• **Exercise aim**
Every entry that follows must be written out exactly, apart from its pictures.

• **Material to process**
- - -
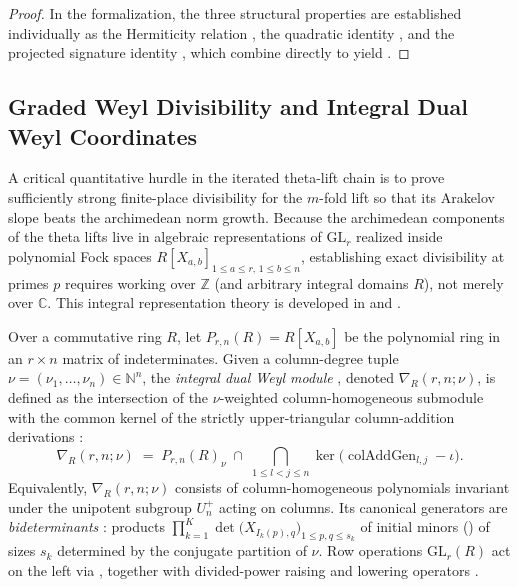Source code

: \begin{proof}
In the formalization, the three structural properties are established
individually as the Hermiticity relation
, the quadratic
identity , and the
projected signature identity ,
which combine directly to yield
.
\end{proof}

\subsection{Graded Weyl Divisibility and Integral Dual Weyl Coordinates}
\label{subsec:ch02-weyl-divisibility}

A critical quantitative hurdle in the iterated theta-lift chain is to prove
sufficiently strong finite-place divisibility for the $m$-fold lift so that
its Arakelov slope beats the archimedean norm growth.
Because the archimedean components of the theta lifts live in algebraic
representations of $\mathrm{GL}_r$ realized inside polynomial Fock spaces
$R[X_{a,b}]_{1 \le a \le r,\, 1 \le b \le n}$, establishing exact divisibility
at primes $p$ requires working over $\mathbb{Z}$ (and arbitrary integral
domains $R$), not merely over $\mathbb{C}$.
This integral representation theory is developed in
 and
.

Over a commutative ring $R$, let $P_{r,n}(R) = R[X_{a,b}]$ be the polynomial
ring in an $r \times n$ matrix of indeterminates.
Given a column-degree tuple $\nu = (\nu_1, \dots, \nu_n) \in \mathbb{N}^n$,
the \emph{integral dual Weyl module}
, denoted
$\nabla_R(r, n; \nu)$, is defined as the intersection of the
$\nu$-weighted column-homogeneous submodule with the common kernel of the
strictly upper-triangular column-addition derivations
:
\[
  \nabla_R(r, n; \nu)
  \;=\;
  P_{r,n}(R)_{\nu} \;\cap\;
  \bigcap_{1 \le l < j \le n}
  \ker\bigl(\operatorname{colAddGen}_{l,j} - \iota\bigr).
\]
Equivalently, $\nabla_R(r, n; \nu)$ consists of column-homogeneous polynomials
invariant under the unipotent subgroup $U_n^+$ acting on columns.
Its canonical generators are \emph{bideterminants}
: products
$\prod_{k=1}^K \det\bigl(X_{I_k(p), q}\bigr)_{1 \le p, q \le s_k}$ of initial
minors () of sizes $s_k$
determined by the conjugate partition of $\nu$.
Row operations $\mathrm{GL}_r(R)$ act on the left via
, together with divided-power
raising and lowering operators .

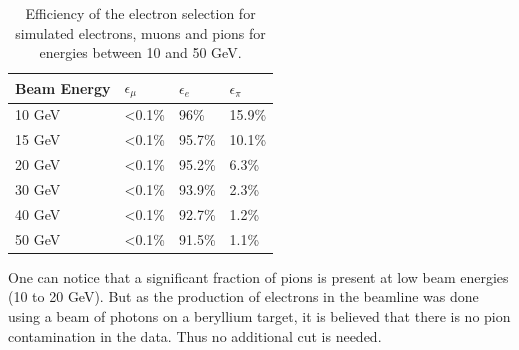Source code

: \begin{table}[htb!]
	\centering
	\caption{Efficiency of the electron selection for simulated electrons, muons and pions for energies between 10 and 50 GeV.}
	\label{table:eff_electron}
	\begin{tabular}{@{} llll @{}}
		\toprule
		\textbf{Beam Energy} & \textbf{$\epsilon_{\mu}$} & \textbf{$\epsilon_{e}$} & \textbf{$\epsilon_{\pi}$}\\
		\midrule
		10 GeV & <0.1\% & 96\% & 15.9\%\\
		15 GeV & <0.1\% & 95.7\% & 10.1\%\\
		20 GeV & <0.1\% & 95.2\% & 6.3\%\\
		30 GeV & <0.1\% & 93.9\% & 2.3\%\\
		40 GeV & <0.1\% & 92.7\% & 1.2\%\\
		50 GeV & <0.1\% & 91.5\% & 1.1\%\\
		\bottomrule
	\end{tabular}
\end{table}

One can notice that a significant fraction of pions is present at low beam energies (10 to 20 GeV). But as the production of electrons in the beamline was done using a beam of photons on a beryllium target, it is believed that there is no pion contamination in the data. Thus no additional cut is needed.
- - -
• **Response area**
Source code

: \begin{proof}
In the formalization, the three structural properties are established
individually as the Hermiticity relation
, the quadratic
identity , and the
projected signature identity ,
which combine directly to yield
.
\end{proof}

\subsection{Graded Weyl Divisibility and Integral Dual Weyl Coordinates}
\label{subsec:ch02-weyl-divisibility}

A critical quantitative hurdle in the iterated theta-lift chain is to prove
sufficiently strong finite-place divisibility for the $m$-fold lift so that
its Arakelov slope beats the archimedean norm growth.
Because the archimedean components of the theta lifts live in algebraic
representations of $\mathrm{GL}_r$ realized inside polynomial Fock spaces
$R[X_{a,b}]_{1 \le a \le r,\, 1 \le b \le n}$, establishing exact divisibility
at primes $p$ requires working over $\mathbb{Z}$ (and arbitrary integral
domains $R$), not merely over $\mathbb{C}$.
This integral representation theory is developed in
 and
.

Over a commutative ring $R$, let $P_{r,n}(R) = R[X_{a,b}]$ be the polynomial
ring in an $r \times n$ matrix of indeterminates.
Given a column-degree tuple $\nu = (\nu_1, \dots, \nu_n) \in \mathbb{N}^n$,
the \emph{integral dual Weyl module}
, denoted
$\nabla_R(r, n; \nu)$, is defined as the intersection of the
$\nu$-weighted column-homogeneous submodule with the common kernel of the
strictly upper-triangular column-addition derivations
:
\[
  \nabla_R(r, n; \nu)
  \;=\;
  P_{r,n}(R)_{\nu} \;\cap\;
  \bigcap_{1 \le l < j \le n}
  \ker\bigl(\operatorname{colAddGen}_{l,j} - \iota\bigr).
\]
Equivalently, $\nabla_R(r, n; \nu)$ consists of column-homogeneous polynomials
invariant under the unipotent subgroup $U_n^+$ acting on columns.
Its canonical generators are \emph{bideterminants}
: products
$\prod_{k=1}^K \det\bigl(X_{I_k(p), q}\bigr)_{1 \le p, q \le s_k}$ of initial
minors () of sizes $s_k$
determined by the conjugate partition of $\nu$.
Row operations $\mathrm{GL}_r(R)$ act on the left via
, together with divided-power
raising and lowering operators .

Source code

: \begin{table}[htb!]
	\centering
	\caption{Efficiency of the electron selection for simulated electrons, muons and pions for energies between 10 and 50 GeV.}
	\label{table:eff_electron}
	\begin{tabular}{@{} llll @{}}
		\toprule
		\textbf{Beam Energy} & \textbf{$\epsilon_{\mu}$} & \textbf{$\epsilon_{e}$} & \textbf{$\epsilon_{\pi}$}\\
		\midrule
		10 GeV & <0.1\% & 96\% & 15.9\%\\
		15 GeV & <0.1\% & 95.7\% & 10.1\%\\
		20 GeV & <0.1\% & 95.2\% & 6.3\%\\
		30 GeV & <0.1\% & 93.9\% & 2.3\%\\
		40 GeV & <0.1\% & 92.7\% & 1.2\%\\
		50 GeV & <0.1\% & 91.5\% & 1.1\%\\
		\bottomrule
	\end{tabular}
\end{table}

One can notice that a significant fraction of pions is present at low beam energies (10 to 20 GeV). But as the production of electrons in the beamline was done using a beam of photons on a beryllium target, it is believed that there is no pion contamination in the data. Thus no additional cut is needed.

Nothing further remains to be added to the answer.